§ INPUT
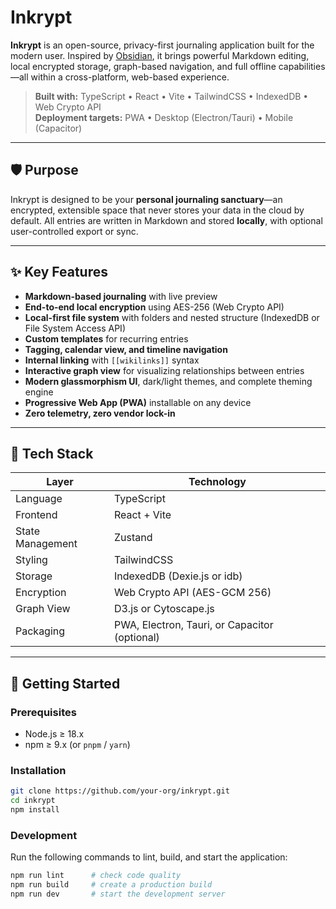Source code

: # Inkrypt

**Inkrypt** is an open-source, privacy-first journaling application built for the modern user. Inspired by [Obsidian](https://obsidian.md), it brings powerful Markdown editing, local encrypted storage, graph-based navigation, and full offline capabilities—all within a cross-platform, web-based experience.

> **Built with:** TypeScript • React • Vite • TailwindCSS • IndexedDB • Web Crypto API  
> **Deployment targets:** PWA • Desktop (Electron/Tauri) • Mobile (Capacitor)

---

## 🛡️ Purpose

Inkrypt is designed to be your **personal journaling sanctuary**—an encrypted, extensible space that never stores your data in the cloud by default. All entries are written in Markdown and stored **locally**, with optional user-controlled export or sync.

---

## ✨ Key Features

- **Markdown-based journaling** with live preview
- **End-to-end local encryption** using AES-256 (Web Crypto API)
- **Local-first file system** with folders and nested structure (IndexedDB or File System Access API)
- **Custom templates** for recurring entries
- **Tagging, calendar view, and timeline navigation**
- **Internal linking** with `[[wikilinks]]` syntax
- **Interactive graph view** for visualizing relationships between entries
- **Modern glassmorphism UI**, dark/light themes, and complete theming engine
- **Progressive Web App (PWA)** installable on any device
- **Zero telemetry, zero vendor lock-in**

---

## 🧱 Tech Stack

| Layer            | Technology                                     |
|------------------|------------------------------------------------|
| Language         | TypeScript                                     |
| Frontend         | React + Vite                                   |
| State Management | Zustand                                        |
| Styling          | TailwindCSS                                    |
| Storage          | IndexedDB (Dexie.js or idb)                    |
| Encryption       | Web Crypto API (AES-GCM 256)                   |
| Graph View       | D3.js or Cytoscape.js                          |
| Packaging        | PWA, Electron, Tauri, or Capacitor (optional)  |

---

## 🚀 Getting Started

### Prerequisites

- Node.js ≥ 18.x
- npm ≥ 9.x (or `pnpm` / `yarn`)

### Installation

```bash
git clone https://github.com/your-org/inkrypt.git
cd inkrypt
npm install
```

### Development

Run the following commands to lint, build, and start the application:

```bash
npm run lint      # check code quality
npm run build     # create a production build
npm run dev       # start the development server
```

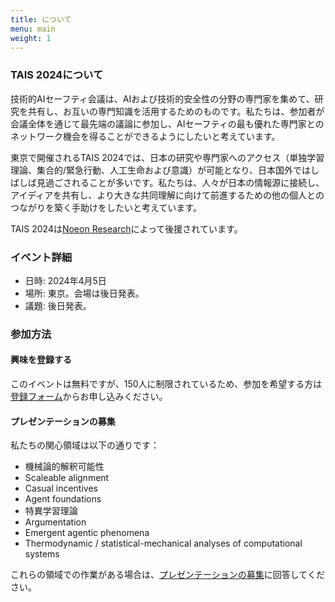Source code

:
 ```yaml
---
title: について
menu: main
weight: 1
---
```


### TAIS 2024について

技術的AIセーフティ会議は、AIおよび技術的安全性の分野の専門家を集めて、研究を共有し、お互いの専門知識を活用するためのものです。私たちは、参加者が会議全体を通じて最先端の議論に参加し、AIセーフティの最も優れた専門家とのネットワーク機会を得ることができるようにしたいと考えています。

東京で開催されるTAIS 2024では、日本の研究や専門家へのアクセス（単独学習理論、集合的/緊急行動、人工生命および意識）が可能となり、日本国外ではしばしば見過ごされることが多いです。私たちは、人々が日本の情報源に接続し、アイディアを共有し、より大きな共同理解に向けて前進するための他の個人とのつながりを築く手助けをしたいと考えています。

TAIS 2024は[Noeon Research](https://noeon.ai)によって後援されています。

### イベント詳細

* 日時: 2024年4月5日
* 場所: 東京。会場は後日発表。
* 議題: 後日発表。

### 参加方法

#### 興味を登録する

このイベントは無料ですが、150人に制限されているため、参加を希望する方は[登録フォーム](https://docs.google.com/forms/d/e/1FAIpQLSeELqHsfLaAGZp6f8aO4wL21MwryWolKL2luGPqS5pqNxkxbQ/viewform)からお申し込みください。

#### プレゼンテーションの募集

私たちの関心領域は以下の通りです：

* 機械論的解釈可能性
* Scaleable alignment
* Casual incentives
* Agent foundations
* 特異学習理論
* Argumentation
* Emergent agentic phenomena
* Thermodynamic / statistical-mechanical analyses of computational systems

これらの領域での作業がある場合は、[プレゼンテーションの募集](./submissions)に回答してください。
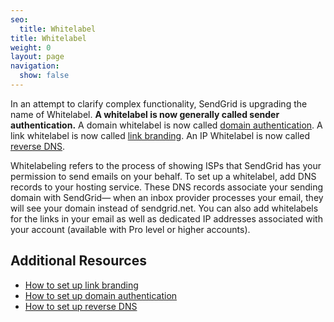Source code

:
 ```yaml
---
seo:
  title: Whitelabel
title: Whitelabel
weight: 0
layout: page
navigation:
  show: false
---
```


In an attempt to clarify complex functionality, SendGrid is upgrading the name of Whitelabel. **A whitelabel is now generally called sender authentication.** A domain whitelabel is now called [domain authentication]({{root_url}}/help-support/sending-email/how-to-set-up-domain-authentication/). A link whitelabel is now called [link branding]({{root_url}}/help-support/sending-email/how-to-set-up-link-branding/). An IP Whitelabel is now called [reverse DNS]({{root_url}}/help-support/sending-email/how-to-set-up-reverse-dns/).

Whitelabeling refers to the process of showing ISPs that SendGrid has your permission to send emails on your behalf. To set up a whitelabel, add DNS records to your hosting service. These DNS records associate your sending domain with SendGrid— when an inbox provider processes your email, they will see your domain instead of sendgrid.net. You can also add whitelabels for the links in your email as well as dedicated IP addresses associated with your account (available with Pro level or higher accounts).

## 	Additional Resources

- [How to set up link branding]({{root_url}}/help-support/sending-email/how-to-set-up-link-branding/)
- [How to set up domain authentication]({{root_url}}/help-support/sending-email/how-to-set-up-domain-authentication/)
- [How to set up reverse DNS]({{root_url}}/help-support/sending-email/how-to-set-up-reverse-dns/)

§ YOUR ASSIGNMENT
Would you set down the entries exactly as given, minus their pictures?

§ EXERCISE RESULT
Source code

: # Inkrypt

**Inkrypt** is an open-source, privacy-first journaling application built for the modern user. Inspired by [Obsidian](https://obsidian.md), it brings powerful Markdown editing, local encrypted storage, graph-based navigation, and full offline capabilities—all within a cross-platform, web-based experience.

> **Built with:** TypeScript • React • Vite • TailwindCSS • IndexedDB • Web Crypto API  
> **Deployment targets:** PWA • Desktop (Electron/Tauri) • Mobile (Capacitor)

---

## 🛡️ Purpose

Inkrypt is designed to be your **personal journaling sanctuary**—an encrypted, extensible space that never stores your data in the cloud by default. All entries are written in Markdown and stored **locally**, with optional user-controlled export or sync.

---

## ✨ Key Features

- **Markdown-based journaling** with live preview
- **End-to-end local encryption** using AES-256 (Web Crypto API)
- **Local-first file system** with folders and nested structure (IndexedDB or File System Access API)
- **Custom templates** for recurring entries
- **Tagging, calendar view, and timeline navigation**
- **Internal linking** with `[[wikilinks]]` syntax
- **Interactive graph view** for visualizing relationships between entries
- **Modern glassmorphism UI**, dark/light themes, and complete theming engine
- **Progressive Web App (PWA)** installable on any device
- **Zero telemetry, zero vendor lock-in**

---

## 🧱 Tech Stack

| Layer            | Technology                                     |
|------------------|------------------------------------------------|
| Language         | TypeScript                                     |
| Frontend         | React + Vite                                   |
| State Management | Zustand                                        |
| Styling          | TailwindCSS                                    |
| Storage          | IndexedDB (Dexie.js or idb)                    |
| Encryption       | Web Crypto API (AES-GCM 256)                   |
| Graph View       | D3.js or Cytoscape.js                          |
| Packaging        | PWA, Electron, Tauri, or Capacitor (optional)  |

---

## 🚀 Getting Started

### Prerequisites

- Node.js ≥ 18.x
- npm ≥ 9.x (or `pnpm` / `yarn`)

### Installation

```bash
git clone https://github.com/your-org/inkrypt.git
cd inkrypt
npm install
```

### Development

Run the following commands to lint, build, and start the application:

```bash
npm run lint      # check code quality
npm run build     # create a production build
npm run dev       # start the development server
```

Source code

:
 ```yaml
---
title: について
menu: main
weight: 1
---
```


### TAIS 2024について

技術的AIセーフティ会議は、AIおよび技術的安全性の分野の専門家を集めて、研究を共有し、お互いの専門知識を活用するためのものです。私たちは、参加者が会議全体を通じて最先端の議論に参加し、AIセーフティの最も優れた専門家とのネットワーク機会を得ることができるようにしたいと考えています。

東京で開催されるTAIS 2024では、日本の研究や専門家へのアクセス（単独学習理論、集合的/緊急行動、人工生命および意識）が可能となり、日本国外ではしばしば見過ごされることが多いです。私たちは、人々が日本の情報源に接続し、アイディアを共有し、より大きな共同理解に向けて前進するための他の個人とのつながりを築く手助けをしたいと考えています。

TAIS 2024は[Noeon Research](https://noeon.ai)によって後援されています。

### イベント詳細

* 日時: 2024年4月5日
* 場所: 東京。会場は後日発表。
* 議題: 後日発表。

### 参加方法

#### 興味を登録する

このイベントは無料ですが、150人に制限されているため、参加を希望する方は[登録フォーム](https://docs.google.com/forms/d/e/1FAIpQLSeELqHsfLaAGZp6f8aO4wL21MwryWolKL2luGPqS5pqNxkxbQ/viewform)からお申し込みください。

#### プレゼンテーションの募集

私たちの関心領域は以下の通りです：

* 機械論的解釈可能性
* Scaleable alignment
* Casual incentives
* Agent foundations
* 特異学習理論
* Argumentation
* Emergent agentic phenomena
* Thermodynamic / statistical-mechanical analyses of computational systems

これらの領域での作業がある場合は、[プレゼンテーションの募集](./submissions)に回答してください。
Source code

:
 ```yaml
---
seo:
  title: Whitelabel
title: Whitelabel
weight: 0
layout: page
navigation:
  show: false
---
```


In an attempt to clarify complex functionality, SendGrid is upgrading the name of Whitelabel. **A whitelabel is now generally called sender authentication.** A domain whitelabel is now called [domain authentication]({{root_url}}/help-support/sending-email/how-to-set-up-domain-authentication/). A link whitelabel is now called [link branding]({{root_url}}/help-support/sending-email/how-to-set-up-link-branding/). An IP Whitelabel is now called [reverse DNS]({{root_url}}/help-support/sending-email/how-to-set-up-reverse-dns/).

Whitelabeling refers to the process of showing ISPs that SendGrid has your permission to send emails on your behalf. To set up a whitelabel, add DNS records to your hosting service. These DNS records associate your sending domain with SendGrid— when an inbox provider processes your email, they will see your domain instead of sendgrid.net. You can also add whitelabels for the links in your email as well as dedicated IP addresses associated with your account (available with Pro level or higher accounts).

## 	Additional Resources

- [How to set up link branding]({{root_url}}/help-support/sending-email/how-to-set-up-link-branding/)
- [How to set up domain authentication]({{root_url}}/help-support/sending-email/how-to-set-up-domain-authentication/)
- [How to set up reverse DNS]({{root_url}}/help-support/sending-email/how-to-set-up-reverse-dns/)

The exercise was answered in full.